CI_boostrap_p<-quantile(mu_p.set,probs= c(0.025,0.975)) 
CI_boostrap_p   
##      2.5%     97.5% 
## 0.1194497 0.1525954
# CI from bootstrap @ 2.5% and 97.5% is 0.1188243 and 0.1525954 respectively.


# Let's see the histograme of same

hist(mu_p.set,freq = FALSE)
lines(density(mu_p.set),lwd=5,col='red')

#Q3(c)Compare the two intervals.
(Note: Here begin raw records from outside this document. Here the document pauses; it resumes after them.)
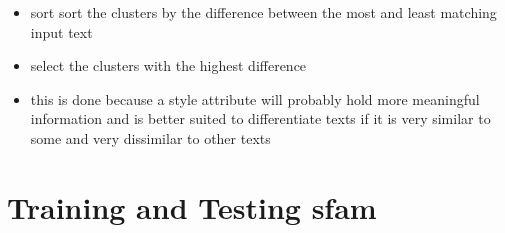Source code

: \begin{itemize}
\begin{itemize}
          \item sort sort the clusters by the difference between the most and least matching input text
          \item select the clusters with the highest difference
          \item this is done because a style attribute will probably hold more meaningful information and is better suited to differentiate texts if it is very similar to some and very dissimilar to other texts
        \end{itemize}
\end{itemize}


\section{Training and Testing \acs{sfam}}
\label{sec:approach:sfam}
Is there any difference worth our attention? 

# CI from bootstrap @ 2.5% and 97.5% is 0.1188243 and 0.1525954 respectively.
# CI from CLT @ 2.5% and 97.5% is 0.1185805  and 0.1528392 respectively

# We can see that CI from bootstrap is almost similar to CLT.and there is 
# no difference worth our attention.

#Q3(d) What is the maximum likelihood estimate of p and its standard error? 

hist(wine_excellent)

minuslog.lik <- function(p) {
  log.lik <- 0
  for(i in 1:1599) {
    log.lik <- log.lik + log(dbinom(wine_excellent[i], size = 1, prob = p))
  }
  return(-log.lik)
}

est <- stats4::mle(minuslog = minuslog.lik,
                   start = list(p = p_hat))

summary(est)
## Maximum likelihood estimation
## 
## Call:
## stats4::mle(minuslogl = minuslog.lik, start = list(p = p_hat))
## 
## Coefficients:
##    Estimate  Std. Error
## p 0.1357098 0.008564278
## 
## -2 log L: 1269.921
#Maximum likelihood estimation

#Call:
#stats4::mle(minuslogl = minuslog.lik, start = list(p = p_hat))

#Coefficients:
#     Estimate  Std. Error
#  p 0.1357098 0.008564278

#  -2 log L: 1269.921 


#Because the above histogram portrays a binary variable, the histogram 
#only shows values of zero or one. From the above function, the estimate
#for the proportion of p is 0.1357 (rounded to four decimal places), 
#and its standard error is 0.0086 (rounded to four decimal places).